Exercise brief:
Within the data below, copy each line where the string "merveilles" is found.

== == ==

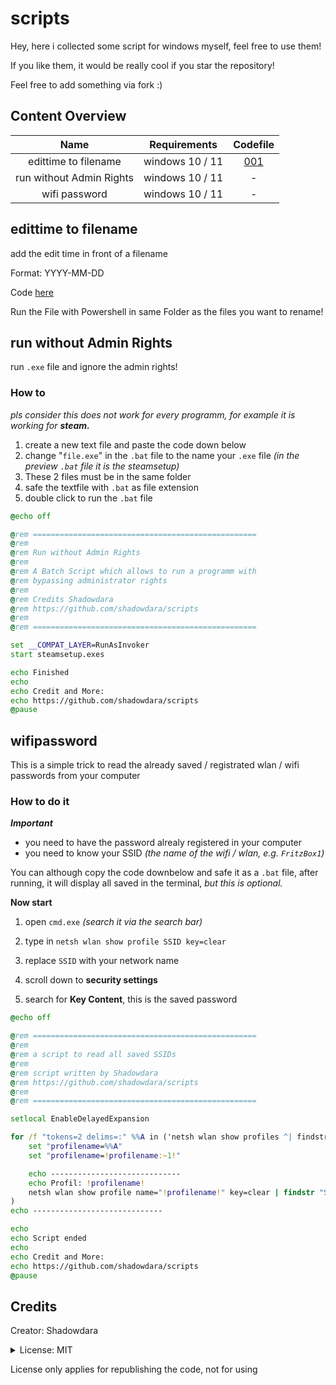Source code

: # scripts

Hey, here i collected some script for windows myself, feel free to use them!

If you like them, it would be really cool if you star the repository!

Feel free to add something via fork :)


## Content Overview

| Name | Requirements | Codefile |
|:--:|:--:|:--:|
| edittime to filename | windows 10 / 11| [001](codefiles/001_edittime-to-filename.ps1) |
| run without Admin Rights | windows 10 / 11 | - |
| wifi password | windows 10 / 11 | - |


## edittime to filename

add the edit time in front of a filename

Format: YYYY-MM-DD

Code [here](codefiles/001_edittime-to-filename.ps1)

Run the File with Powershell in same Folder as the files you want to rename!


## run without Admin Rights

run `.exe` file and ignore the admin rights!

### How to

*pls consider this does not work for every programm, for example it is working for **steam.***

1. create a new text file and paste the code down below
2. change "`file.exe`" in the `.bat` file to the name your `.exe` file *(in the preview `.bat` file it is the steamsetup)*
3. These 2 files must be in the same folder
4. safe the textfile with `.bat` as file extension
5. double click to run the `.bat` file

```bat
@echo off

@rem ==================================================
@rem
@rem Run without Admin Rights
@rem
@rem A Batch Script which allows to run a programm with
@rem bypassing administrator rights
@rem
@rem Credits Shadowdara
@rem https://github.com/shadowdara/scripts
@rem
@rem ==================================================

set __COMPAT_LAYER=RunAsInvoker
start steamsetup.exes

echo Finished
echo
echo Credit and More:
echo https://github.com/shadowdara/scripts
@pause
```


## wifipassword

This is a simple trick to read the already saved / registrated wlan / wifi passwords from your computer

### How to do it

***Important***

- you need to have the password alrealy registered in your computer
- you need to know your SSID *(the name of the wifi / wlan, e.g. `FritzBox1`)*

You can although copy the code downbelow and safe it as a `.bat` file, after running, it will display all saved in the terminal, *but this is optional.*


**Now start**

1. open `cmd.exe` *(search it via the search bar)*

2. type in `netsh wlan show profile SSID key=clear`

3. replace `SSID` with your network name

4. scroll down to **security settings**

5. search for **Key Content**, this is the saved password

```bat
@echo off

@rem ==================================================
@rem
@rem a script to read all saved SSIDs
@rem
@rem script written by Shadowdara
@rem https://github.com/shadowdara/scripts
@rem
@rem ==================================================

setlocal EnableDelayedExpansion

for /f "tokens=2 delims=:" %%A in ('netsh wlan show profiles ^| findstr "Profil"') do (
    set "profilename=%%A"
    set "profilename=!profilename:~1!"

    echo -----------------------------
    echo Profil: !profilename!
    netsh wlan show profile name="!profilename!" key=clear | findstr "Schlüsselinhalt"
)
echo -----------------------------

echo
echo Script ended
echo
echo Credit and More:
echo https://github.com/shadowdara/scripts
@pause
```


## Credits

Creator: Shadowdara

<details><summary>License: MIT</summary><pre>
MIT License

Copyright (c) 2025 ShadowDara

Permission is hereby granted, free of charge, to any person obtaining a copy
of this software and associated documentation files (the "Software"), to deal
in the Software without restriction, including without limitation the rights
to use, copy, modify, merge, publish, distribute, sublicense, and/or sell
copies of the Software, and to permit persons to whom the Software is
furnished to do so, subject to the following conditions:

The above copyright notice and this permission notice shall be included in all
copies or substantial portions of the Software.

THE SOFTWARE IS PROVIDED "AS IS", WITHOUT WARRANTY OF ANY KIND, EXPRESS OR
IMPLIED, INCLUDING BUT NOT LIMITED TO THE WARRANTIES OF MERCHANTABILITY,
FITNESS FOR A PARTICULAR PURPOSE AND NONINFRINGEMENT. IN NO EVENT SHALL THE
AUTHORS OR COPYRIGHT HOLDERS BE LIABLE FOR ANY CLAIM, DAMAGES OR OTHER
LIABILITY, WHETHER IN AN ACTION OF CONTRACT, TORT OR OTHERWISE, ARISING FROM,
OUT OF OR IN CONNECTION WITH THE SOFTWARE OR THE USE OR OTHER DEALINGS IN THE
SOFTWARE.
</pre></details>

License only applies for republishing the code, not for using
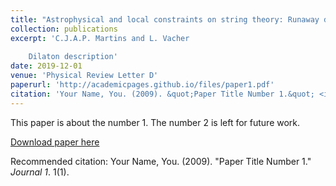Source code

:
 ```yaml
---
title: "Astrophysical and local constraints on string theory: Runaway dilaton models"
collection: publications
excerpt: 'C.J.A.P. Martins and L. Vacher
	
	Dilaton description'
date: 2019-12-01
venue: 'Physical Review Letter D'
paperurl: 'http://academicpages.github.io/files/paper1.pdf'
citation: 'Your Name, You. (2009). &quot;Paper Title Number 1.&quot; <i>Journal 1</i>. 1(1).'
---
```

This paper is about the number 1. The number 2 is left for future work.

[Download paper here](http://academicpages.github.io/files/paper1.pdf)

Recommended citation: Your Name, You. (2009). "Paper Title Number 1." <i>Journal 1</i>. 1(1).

== == ==

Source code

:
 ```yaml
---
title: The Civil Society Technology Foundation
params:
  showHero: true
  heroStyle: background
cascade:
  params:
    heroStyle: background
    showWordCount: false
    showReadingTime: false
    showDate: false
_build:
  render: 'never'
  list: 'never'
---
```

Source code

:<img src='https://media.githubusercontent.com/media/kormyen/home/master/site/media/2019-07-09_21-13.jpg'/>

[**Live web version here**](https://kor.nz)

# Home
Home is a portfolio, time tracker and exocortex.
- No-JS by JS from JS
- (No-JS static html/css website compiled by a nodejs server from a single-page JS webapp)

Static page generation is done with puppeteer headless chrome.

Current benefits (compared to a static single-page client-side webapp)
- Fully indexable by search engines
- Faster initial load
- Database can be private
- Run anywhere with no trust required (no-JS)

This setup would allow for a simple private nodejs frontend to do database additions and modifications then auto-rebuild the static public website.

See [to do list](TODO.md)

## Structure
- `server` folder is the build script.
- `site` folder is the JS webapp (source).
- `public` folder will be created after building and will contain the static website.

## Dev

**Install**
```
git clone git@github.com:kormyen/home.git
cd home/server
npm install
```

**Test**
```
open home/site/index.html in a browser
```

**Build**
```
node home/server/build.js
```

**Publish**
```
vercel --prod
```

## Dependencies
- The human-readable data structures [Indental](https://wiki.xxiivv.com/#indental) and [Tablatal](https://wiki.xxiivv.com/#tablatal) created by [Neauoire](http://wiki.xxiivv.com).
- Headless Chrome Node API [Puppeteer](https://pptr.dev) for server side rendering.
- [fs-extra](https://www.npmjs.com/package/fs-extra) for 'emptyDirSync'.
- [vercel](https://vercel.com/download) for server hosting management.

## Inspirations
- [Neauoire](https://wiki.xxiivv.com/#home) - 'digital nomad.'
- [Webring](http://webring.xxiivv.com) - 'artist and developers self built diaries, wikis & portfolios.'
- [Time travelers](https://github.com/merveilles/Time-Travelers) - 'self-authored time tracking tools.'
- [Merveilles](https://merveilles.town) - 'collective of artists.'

== == ==

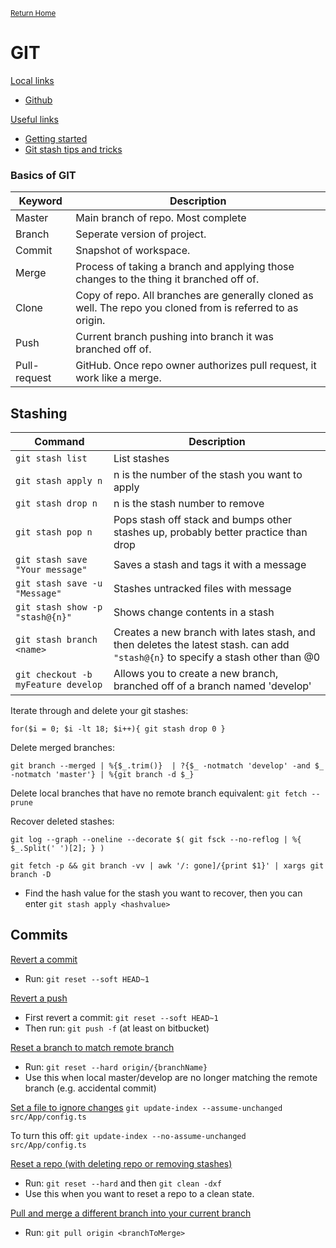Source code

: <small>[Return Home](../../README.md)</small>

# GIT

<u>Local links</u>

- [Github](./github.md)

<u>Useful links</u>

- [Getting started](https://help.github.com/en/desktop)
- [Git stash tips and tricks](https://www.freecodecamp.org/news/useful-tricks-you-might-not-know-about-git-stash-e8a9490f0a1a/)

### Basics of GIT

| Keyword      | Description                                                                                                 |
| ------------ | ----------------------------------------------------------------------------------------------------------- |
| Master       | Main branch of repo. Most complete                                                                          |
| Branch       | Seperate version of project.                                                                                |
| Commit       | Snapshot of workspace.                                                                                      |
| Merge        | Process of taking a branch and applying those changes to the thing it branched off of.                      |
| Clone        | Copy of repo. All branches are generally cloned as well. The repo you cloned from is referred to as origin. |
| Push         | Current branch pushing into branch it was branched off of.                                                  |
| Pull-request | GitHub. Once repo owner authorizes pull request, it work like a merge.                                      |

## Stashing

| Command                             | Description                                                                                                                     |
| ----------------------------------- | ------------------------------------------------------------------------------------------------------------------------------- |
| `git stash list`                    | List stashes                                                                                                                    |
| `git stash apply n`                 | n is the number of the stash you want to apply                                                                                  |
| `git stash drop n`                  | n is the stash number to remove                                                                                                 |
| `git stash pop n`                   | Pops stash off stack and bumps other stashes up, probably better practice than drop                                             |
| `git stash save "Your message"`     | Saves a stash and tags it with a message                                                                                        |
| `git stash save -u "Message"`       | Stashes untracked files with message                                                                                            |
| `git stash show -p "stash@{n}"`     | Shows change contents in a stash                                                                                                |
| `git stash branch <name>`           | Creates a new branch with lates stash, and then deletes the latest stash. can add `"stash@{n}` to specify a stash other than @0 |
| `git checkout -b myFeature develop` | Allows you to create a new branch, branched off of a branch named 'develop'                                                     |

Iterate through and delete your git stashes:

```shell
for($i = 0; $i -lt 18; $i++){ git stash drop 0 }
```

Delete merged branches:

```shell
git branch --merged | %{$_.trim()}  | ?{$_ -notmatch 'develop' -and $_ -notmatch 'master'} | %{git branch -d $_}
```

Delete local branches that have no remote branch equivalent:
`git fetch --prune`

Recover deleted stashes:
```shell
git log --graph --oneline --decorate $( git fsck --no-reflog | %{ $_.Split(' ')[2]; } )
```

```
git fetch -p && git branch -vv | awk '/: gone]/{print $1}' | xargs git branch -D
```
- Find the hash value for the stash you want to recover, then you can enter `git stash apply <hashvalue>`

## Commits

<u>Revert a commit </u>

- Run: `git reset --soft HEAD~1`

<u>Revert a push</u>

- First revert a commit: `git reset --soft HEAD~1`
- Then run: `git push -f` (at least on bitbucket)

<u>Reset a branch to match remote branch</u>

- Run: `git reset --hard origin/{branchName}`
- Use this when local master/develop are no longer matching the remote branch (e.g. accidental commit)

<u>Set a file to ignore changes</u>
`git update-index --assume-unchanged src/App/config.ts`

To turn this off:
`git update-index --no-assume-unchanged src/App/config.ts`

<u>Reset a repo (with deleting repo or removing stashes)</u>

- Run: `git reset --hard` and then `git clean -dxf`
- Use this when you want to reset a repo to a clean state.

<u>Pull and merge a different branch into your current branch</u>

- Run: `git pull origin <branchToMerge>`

== == ==

Result:
- [Time travelers](https://github.com/merveilles/Time-Travelers) - 'self-authored time tracking tools.'
- [Merveilles](https://merveilles.town) - 'collective of artists.'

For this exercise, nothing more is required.